* _TASK GOAL_: An exact copy of the data is required, with no pictures in it.

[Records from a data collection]
────────────────

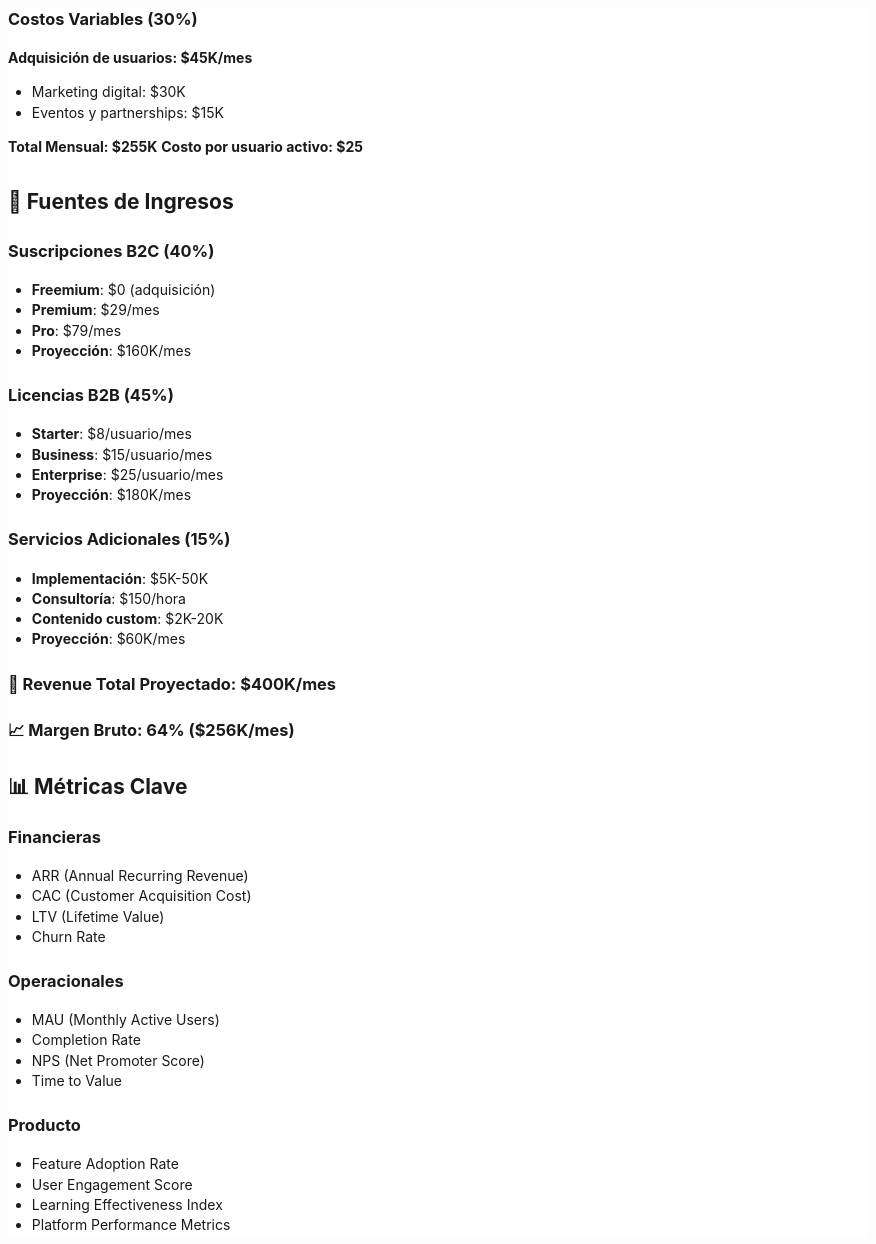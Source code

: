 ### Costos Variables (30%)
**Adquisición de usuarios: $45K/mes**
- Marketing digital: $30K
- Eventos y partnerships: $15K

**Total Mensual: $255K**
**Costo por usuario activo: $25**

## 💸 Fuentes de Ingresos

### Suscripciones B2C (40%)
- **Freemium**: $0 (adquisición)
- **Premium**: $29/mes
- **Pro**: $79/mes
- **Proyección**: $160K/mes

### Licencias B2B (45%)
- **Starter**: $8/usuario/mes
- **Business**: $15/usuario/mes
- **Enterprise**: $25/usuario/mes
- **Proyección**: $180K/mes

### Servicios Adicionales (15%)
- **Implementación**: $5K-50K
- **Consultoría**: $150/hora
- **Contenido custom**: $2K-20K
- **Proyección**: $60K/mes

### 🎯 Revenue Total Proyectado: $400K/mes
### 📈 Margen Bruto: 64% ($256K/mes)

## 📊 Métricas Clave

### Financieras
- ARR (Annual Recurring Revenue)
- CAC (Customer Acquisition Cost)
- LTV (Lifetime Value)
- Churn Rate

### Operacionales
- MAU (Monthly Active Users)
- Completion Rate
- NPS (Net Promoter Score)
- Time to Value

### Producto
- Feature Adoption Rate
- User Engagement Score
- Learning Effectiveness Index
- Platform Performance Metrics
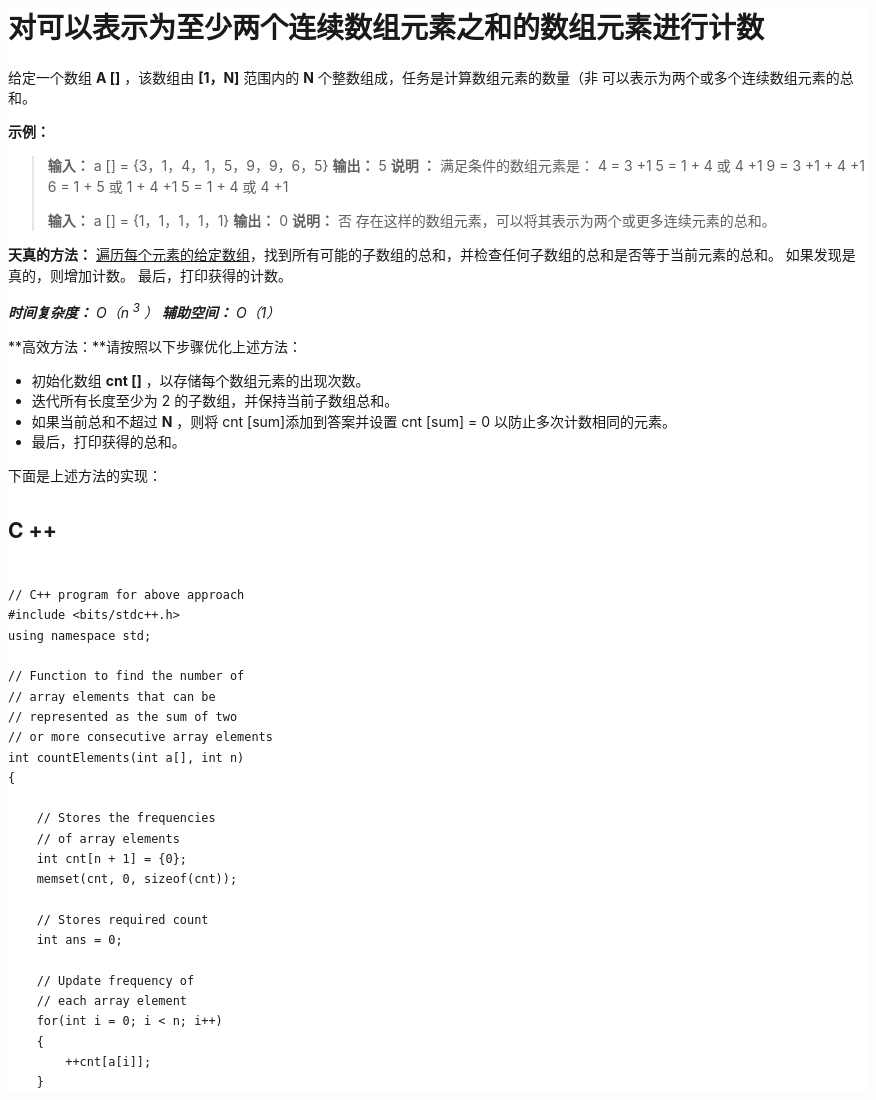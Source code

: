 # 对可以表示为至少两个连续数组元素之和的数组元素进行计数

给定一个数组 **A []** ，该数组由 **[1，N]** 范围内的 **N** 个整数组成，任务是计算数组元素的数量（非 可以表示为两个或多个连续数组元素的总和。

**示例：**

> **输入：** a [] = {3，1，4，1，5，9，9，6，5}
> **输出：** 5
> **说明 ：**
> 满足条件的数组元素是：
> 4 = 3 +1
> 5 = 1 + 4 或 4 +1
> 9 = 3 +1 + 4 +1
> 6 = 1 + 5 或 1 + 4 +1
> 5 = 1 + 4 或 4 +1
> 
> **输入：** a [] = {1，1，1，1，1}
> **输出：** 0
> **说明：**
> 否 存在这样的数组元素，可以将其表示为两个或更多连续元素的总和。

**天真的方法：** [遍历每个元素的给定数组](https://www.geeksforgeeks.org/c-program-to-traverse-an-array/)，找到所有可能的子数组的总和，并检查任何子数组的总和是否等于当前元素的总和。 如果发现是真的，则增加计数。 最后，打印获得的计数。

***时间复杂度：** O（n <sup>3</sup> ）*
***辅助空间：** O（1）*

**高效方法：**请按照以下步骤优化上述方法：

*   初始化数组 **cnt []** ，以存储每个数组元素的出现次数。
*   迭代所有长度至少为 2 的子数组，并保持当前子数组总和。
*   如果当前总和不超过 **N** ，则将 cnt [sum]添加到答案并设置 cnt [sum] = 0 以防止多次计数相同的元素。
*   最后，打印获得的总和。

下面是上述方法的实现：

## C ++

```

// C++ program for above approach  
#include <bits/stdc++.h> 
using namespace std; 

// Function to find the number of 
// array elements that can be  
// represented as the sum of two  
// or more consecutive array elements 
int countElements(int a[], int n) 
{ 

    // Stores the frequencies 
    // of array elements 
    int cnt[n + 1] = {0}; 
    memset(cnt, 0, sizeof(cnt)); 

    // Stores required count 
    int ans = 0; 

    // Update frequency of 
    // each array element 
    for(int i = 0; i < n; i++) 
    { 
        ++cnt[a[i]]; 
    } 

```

────────────────

* _RESPONSE_:
Source code

: ### Costos Variables (30%)
**Adquisición de usuarios: $45K/mes**
- Marketing digital: $30K
- Eventos y partnerships: $15K

**Total Mensual: $255K**
**Costo por usuario activo: $25**

## 💸 Fuentes de Ingresos

### Suscripciones B2C (40%)
- **Freemium**: $0 (adquisición)
- **Premium**: $29/mes
- **Pro**: $79/mes
- **Proyección**: $160K/mes

### Licencias B2B (45%)
- **Starter**: $8/usuario/mes
- **Business**: $15/usuario/mes
- **Enterprise**: $25/usuario/mes
- **Proyección**: $180K/mes

### Servicios Adicionales (15%)
- **Implementación**: $5K-50K
- **Consultoría**: $150/hora
- **Contenido custom**: $2K-20K
- **Proyección**: $60K/mes

### 🎯 Revenue Total Proyectado: $400K/mes
### 📈 Margen Bruto: 64% ($256K/mes)

## 📊 Métricas Clave

### Financieras
- ARR (Annual Recurring Revenue)
- CAC (Customer Acquisition Cost)
- LTV (Lifetime Value)
- Churn Rate

### Operacionales
- MAU (Monthly Active Users)
- Completion Rate
- NPS (Net Promoter Score)
- Time to Value

### Producto
- Feature Adoption Rate
- User Engagement Score
- Learning Effectiveness Index
- Platform Performance Metrics
Source code

: # 对可以表示为至少两个连续数组元素之和的数组元素进行计数

给定一个数组 **A []** ，该数组由 **[1，N]** 范围内的 **N** 个整数组成，任务是计算数组元素的数量（非 可以表示为两个或多个连续数组元素的总和。

**示例：**

> **输入：** a [] = {3，1，4，1，5，9，9，6，5}
> **输出：** 5
> **说明 ：**
> 满足条件的数组元素是：
> 4 = 3 +1
> 5 = 1 + 4 或 4 +1
> 9 = 3 +1 + 4 +1
> 6 = 1 + 5 或 1 + 4 +1
> 5 = 1 + 4 或 4 +1
> 
> **输入：** a [] = {1，1，1，1，1}
> **输出：** 0
> **说明：**
> 否 存在这样的数组元素，可以将其表示为两个或更多连续元素的总和。

**天真的方法：** [遍历每个元素的给定数组](https://www.geeksforgeeks.org/c-program-to-traverse-an-array/)，找到所有可能的子数组的总和，并检查任何子数组的总和是否等于当前元素的总和。 如果发现是真的，则增加计数。 最后，打印获得的计数。

***时间复杂度：** O（n <sup>3</sup> ）*
***辅助空间：** O（1）*

**高效方法：**请按照以下步骤优化上述方法：

*   初始化数组 **cnt []** ，以存储每个数组元素的出现次数。
*   迭代所有长度至少为 2 的子数组，并保持当前子数组总和。
*   如果当前总和不超过 **N** ，则将 cnt [sum]添加到答案并设置 cnt [sum] = 0 以防止多次计数相同的元素。
*   最后，打印获得的总和。

下面是上述方法的实现：

## C ++

```

// C++ program for above approach  
#include <bits/stdc++.h> 
using namespace std; 

// Function to find the number of 
// array elements that can be  
// represented as the sum of two  
// or more consecutive array elements 
int countElements(int a[], int n) 
{ 

    // Stores the frequencies 
    // of array elements 
    int cnt[n + 1] = {0}; 
    memset(cnt, 0, sizeof(cnt)); 

    // Stores required count 
    int ans = 0; 

    // Update frequency of 
    // each array element 
    for(int i = 0; i < n; i++) 
    { 
        ++cnt[a[i]]; 
    } 

```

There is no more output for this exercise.